Work required: If a record contains a picture, leave the picture out and reproduce everything else exactly.

[Start of section]

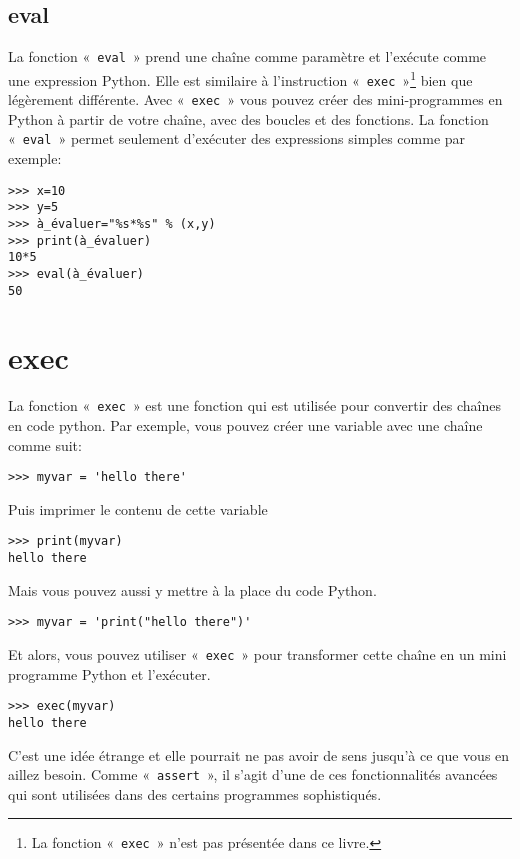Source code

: \subsection*{eval}

La fonction «~\texttt{eval}~» prend une chaîne comme paramètre et l'exécute comme une expression Python. Elle est similaire à l'instruction «~\texttt{exec}~»\footnote{La fonction «~\texttt{exec}~» n'est pas présentée dans ce livre.} bien que légèrement différente. Avec «~\texttt{exec}~» vous pouvez créer des mini-programmes en Python à partir de votre chaîne, avec des boucles et des fonctions. La fonction «~\texttt{eval}~» permet seulement d'exécuter des expressions simples comme par exemple:
\begin{Verbatim}[frame=single,rulecolor=\color{gray}]
>>> x=10
>>> y=5
>>> à_évaluer="%s*%s" % (x,y)
>>> print(à_évaluer)
10*5
>>> eval(à_évaluer)
50
\end{Verbatim}

\section*{exec}

La fonction «~\texttt{exec}~» est une fonction qui est utilisée pour convertir des chaînes en code python. Par exemple, vous pouvez créer une variable avec une chaîne comme suit:
\begin{Verbatim}[frame=single,rulecolor=\color{gray}]
>>> myvar = 'hello there'
\end{Verbatim}

Puis imprimer le contenu de cette variable
\begin{Verbatim}[frame=single,rulecolor=\color{gray}]
>>> print(myvar)
hello there
\end{Verbatim}

Mais vous pouvez aussi y mettre à la place du code Python.
\begin{Verbatim}[frame=single,rulecolor=\color{gray}]
>>> myvar = 'print("hello there")'
\end{Verbatim}

Et alors, vous pouvez utiliser «~\texttt{exec}~» pour transformer cette chaîne en un mini programme Python et l'exécuter.
\begin{Verbatim}[frame=single,rulecolor=\color{gray}]
>>> exec(myvar)
hello there
\end{Verbatim}

C'est une idée étrange et elle pourrait ne pas avoir de sens jusqu'à ce que vous en aillez besoin. Comme «~\texttt{assert}~», il s'agit d'une de ces fonctionnalités   avancées qui sont utilisées dans des certains programmes sophistiqués.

[End of section]

Exercise output:
Source code

: \subsection*{eval}

La fonction «~\texttt{eval}~» prend une chaîne comme paramètre et l'exécute comme une expression Python. Elle est similaire à l'instruction «~\texttt{exec}~»\footnote{La fonction «~\texttt{exec}~» n'est pas présentée dans ce livre.} bien que légèrement différente. Avec «~\texttt{exec}~» vous pouvez créer des mini-programmes en Python à partir de votre chaîne, avec des boucles et des fonctions. La fonction «~\texttt{eval}~» permet seulement d'exécuter des expressions simples comme par exemple:
\begin{Verbatim}[frame=single,rulecolor=\color{gray}]
>>> x=10
>>> y=5
>>> à_évaluer="%s*%s" % (x,y)
>>> print(à_évaluer)
10*5
>>> eval(à_évaluer)
50
\end{Verbatim}

\section*{exec}

La fonction «~\texttt{exec}~» est une fonction qui est utilisée pour convertir des chaînes en code python. Par exemple, vous pouvez créer une variable avec une chaîne comme suit:
\begin{Verbatim}[frame=single,rulecolor=\color{gray}]
>>> myvar = 'hello there'
\end{Verbatim}

Puis imprimer le contenu de cette variable
\begin{Verbatim}[frame=single,rulecolor=\color{gray}]
>>> print(myvar)
hello there
\end{Verbatim}

Mais vous pouvez aussi y mettre à la place du code Python.
\begin{Verbatim}[frame=single,rulecolor=\color{gray}]
>>> myvar = 'print("hello there")'
\end{Verbatim}

Et alors, vous pouvez utiliser «~\texttt{exec}~» pour transformer cette chaîne en un mini programme Python et l'exécuter.
\begin{Verbatim}[frame=single,rulecolor=\color{gray}]
>>> exec(myvar)
hello there
\end{Verbatim}

C'est une idée étrange et elle pourrait ne pas avoir de sens jusqu'à ce que vous en aillez besoin. Comme «~\texttt{assert}~», il s'agit d'une de ces fonctionnalités   avancées qui sont utilisées dans des certains programmes sophistiqués.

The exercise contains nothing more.